Dans les pays avancés, la corruption est désormais en grande partie légale. Et elle soulève une question fondamentale : le capitalisme peut-il continuer à fonctionner sans une morale contraignante ?
Dans les sociétés occidentales, la corruption est devenue un vrai sujet de préoccupation. Cela ressort clairement des articles présentés dans ce dossier. Pourquoi ? Voilà, selon moi, la vraie question. Je pense qu’il faut mettre cette inquiétude nouvelle en rapport avec l’évolution du capitalisme néolibéral et la montée des inégalités. L’image que l’on se fait traditionnellement de la corruption, en particulier dans les pays en développement, est celle d’une corruption liée à des États trop puissants par rapport à leurs sociétés. L’État contrôlant tous les leviers économiques, les individus à l’extérieur sont obligés, pour vivre, d’acheter les fonctionnaires par des pots-de-vin.
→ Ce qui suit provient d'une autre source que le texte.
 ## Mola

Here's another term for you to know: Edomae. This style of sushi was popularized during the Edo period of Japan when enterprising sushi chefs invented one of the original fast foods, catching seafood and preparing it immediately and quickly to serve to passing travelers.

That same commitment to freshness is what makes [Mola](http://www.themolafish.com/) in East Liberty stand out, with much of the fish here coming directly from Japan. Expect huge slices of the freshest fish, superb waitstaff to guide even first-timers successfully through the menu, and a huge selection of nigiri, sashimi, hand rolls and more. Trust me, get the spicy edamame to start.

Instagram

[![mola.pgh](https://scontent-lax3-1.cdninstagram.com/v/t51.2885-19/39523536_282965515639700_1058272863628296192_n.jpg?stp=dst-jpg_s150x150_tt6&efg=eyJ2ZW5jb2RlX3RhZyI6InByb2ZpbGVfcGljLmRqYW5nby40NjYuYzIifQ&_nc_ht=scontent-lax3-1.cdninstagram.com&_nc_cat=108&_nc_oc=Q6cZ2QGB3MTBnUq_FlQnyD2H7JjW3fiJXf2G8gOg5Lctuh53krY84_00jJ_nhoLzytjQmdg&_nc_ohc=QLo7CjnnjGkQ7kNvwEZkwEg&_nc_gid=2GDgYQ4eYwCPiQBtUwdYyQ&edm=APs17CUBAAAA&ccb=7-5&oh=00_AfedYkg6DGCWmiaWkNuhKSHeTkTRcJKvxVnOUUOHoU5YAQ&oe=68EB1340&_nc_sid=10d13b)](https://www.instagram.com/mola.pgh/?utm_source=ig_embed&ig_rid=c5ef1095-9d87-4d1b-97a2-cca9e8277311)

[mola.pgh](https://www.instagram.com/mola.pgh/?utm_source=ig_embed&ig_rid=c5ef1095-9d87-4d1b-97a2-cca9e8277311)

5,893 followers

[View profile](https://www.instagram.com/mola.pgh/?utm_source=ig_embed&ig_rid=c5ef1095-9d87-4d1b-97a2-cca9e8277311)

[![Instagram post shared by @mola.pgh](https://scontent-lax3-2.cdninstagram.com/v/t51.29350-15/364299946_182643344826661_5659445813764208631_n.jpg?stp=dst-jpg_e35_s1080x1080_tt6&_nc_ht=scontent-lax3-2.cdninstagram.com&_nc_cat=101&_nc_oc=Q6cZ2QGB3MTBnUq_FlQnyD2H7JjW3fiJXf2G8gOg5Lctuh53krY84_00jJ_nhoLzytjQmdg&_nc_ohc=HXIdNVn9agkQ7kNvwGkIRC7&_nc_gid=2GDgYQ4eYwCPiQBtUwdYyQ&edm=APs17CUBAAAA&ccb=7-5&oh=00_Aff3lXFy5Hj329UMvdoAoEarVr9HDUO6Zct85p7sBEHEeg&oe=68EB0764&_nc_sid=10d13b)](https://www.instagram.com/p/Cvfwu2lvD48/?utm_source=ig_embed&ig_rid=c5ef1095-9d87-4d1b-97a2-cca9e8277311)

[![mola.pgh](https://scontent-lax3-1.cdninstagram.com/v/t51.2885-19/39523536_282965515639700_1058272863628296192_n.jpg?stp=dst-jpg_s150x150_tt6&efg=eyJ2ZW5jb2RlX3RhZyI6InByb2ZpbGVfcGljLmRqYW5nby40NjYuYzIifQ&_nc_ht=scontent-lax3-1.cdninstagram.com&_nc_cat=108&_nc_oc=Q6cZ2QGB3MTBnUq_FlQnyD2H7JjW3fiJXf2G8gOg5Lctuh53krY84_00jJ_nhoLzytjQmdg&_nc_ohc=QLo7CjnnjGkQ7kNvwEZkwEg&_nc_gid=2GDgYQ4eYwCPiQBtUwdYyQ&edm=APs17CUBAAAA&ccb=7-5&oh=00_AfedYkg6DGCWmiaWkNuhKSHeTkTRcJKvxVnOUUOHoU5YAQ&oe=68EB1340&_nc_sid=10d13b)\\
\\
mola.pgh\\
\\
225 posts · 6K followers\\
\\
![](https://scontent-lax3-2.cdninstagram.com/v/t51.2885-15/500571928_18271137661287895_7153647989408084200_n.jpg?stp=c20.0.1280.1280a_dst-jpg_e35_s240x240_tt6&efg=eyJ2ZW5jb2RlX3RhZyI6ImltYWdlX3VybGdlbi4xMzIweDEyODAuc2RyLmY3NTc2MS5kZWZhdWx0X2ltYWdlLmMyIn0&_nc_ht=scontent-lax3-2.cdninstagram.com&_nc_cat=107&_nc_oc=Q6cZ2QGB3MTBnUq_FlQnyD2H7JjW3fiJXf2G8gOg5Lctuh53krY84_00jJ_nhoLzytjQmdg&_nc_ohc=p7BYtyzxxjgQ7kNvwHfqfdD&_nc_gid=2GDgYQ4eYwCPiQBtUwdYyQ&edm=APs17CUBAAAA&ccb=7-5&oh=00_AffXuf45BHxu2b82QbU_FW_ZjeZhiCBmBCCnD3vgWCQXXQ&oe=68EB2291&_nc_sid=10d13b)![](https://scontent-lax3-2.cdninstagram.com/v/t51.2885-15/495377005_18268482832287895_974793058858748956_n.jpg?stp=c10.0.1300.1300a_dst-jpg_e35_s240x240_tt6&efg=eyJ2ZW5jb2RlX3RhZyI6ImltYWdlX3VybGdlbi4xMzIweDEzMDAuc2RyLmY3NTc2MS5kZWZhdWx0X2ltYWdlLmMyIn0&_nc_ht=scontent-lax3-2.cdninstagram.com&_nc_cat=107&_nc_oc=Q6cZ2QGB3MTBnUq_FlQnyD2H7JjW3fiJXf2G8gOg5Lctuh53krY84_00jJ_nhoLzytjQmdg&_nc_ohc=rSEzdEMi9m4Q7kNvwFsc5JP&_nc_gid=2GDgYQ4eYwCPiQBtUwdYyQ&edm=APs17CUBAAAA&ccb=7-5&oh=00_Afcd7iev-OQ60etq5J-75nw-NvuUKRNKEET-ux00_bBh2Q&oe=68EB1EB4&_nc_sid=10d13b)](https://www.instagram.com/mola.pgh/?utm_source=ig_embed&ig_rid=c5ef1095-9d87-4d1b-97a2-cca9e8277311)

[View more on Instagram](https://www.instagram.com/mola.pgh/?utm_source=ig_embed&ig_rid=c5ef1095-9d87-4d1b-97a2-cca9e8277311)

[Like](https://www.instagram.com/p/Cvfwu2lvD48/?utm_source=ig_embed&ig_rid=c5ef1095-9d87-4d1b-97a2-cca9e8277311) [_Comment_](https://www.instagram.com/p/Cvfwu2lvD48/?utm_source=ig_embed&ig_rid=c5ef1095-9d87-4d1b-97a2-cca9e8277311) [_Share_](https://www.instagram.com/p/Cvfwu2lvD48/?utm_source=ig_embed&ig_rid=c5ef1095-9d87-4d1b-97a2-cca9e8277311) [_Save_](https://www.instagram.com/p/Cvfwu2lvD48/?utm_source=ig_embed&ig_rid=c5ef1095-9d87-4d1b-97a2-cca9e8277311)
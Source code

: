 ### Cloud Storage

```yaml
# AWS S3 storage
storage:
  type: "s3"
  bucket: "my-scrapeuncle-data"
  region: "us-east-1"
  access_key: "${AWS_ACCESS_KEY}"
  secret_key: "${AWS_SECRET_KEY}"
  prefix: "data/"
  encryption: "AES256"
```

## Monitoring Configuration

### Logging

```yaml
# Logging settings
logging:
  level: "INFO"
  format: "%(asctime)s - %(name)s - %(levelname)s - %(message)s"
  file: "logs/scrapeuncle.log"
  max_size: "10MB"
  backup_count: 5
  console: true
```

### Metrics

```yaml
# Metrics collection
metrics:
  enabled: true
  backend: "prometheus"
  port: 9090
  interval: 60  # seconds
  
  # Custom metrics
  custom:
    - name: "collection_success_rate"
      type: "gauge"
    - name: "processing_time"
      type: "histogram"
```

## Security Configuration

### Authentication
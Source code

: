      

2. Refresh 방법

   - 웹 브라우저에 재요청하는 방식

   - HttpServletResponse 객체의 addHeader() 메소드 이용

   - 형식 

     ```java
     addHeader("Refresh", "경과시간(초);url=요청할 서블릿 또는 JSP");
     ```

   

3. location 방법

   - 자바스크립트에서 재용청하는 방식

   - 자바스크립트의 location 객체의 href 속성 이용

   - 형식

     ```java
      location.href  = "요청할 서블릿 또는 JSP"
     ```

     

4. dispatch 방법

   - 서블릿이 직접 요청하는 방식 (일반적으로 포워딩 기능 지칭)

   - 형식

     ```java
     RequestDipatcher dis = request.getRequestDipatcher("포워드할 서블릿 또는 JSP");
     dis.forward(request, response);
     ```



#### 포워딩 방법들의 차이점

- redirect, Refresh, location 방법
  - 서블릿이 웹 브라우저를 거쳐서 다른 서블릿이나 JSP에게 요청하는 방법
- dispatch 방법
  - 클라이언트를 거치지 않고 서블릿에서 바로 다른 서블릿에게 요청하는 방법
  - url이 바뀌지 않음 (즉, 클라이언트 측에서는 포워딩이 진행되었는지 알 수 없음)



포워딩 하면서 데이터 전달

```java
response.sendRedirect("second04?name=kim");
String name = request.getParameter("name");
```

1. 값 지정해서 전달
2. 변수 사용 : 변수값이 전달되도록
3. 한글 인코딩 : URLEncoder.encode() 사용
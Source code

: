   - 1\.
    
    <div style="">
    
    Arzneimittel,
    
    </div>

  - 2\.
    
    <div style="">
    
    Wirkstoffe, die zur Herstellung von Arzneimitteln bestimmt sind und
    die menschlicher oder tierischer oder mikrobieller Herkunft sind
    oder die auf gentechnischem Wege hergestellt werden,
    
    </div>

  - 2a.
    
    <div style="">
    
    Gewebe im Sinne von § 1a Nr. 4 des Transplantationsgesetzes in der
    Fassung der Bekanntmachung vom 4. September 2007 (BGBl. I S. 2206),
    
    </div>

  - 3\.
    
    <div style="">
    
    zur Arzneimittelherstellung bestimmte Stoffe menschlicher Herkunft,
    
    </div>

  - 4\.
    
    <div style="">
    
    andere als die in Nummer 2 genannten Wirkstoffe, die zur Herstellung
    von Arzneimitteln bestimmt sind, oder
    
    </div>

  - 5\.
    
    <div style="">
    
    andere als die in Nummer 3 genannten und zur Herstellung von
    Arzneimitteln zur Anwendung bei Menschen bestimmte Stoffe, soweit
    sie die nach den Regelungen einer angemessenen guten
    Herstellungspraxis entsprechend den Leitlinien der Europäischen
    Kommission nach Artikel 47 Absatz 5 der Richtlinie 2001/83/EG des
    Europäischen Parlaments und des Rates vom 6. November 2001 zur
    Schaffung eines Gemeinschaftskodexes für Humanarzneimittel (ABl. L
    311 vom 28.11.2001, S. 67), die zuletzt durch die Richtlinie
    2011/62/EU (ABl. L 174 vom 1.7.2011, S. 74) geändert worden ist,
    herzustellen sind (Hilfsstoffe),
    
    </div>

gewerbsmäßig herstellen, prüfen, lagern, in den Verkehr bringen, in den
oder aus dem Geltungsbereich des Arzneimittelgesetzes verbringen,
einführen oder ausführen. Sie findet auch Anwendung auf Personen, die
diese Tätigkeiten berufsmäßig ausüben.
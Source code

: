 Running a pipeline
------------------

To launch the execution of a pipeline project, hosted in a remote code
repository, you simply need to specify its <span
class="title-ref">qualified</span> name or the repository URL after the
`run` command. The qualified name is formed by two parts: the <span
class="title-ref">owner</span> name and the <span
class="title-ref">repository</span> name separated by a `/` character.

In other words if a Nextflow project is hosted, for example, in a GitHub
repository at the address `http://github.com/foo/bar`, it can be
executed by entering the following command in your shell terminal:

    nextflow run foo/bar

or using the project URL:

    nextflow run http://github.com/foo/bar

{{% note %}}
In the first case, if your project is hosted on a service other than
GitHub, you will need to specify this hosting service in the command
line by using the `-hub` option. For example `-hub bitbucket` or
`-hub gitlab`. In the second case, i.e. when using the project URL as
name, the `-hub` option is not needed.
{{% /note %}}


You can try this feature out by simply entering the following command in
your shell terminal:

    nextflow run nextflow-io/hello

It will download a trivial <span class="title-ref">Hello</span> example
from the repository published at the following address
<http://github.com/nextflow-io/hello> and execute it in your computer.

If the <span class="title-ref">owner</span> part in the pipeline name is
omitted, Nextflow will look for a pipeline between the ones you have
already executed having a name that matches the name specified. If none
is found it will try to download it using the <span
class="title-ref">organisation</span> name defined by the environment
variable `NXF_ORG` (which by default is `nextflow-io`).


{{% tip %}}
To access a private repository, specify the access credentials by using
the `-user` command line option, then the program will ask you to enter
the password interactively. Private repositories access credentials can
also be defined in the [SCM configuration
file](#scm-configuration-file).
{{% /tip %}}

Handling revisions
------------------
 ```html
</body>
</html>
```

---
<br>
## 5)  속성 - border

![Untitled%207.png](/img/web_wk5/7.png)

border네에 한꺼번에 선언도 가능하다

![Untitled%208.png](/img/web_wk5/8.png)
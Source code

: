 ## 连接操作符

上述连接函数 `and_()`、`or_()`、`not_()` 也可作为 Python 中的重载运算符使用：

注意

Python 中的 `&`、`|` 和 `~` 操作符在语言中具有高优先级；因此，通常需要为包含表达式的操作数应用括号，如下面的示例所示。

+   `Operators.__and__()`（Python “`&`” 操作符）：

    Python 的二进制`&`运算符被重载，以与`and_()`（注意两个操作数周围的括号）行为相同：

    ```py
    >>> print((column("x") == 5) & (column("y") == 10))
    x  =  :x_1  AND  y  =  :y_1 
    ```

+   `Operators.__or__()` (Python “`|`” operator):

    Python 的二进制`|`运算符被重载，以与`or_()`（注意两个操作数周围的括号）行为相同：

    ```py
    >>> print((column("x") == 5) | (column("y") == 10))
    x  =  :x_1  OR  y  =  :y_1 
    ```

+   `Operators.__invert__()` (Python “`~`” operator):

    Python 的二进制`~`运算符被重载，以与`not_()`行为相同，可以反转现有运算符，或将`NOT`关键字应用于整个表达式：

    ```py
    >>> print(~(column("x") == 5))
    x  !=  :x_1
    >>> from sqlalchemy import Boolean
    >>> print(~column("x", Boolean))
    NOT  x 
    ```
Je me souviens qu’à une époque – l’avais-je lu dans le
Court Traité de soviétologie d’Alain Besançon ? – on disait que, sans la corruption, l’URSS n’aurait jamais pu fonctionner aussi longtemps. Dans les systèmes complètement étatisés, la corruption, c’est juste l’appel d’air du marché.
Ce qui est intéressant, c’est que dans les sociétés occidentales actuelles on a affaire au phénomè...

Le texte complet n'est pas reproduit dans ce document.